Problem statement:
From the entries below, copy every line where the string "must" appears.

[Records from a data collection]
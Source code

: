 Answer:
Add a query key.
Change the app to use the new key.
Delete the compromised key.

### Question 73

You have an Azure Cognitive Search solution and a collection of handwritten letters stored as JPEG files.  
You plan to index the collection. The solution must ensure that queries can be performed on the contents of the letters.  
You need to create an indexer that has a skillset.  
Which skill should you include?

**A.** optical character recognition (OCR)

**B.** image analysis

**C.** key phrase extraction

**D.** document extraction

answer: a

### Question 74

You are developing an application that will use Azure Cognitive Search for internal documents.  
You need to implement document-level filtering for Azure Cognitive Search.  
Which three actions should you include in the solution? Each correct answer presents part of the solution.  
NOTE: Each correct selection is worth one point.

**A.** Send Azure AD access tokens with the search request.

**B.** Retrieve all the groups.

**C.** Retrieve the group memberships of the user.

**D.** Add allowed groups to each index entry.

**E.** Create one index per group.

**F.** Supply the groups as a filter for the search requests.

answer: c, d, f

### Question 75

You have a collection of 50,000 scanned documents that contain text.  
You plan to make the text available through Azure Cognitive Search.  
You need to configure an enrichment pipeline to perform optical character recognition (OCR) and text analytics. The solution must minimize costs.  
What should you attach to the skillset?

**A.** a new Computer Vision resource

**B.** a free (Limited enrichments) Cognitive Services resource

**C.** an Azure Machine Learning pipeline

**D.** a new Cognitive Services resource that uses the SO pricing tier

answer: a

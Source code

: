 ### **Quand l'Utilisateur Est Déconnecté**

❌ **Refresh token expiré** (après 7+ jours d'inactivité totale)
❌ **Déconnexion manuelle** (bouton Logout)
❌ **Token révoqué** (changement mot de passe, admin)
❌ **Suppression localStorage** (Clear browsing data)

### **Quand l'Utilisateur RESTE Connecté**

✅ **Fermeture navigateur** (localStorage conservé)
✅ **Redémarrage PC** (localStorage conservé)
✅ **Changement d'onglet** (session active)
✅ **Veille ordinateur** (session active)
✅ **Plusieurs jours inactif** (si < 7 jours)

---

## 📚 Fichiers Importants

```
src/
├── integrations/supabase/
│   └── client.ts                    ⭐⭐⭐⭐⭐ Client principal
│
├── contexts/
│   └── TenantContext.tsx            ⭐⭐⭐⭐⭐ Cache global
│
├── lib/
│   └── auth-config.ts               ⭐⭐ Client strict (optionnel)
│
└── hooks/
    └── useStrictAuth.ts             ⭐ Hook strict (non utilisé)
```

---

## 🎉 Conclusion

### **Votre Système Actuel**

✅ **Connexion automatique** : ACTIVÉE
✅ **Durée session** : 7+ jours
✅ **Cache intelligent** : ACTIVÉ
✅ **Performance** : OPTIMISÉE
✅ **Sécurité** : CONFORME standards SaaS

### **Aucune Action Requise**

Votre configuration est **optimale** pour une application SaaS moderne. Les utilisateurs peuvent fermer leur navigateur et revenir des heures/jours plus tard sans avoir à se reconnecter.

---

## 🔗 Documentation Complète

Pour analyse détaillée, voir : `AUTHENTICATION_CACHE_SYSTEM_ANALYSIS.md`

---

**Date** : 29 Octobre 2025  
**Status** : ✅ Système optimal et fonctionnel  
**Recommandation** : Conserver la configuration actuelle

Result of this task:
You plan to index the collection. The solution must ensure that queries can be performed on the contents of the letters.  
You need to configure an enrichment pipeline to perform optical character recognition (OCR) and text analytics. The solution must minimize costs.  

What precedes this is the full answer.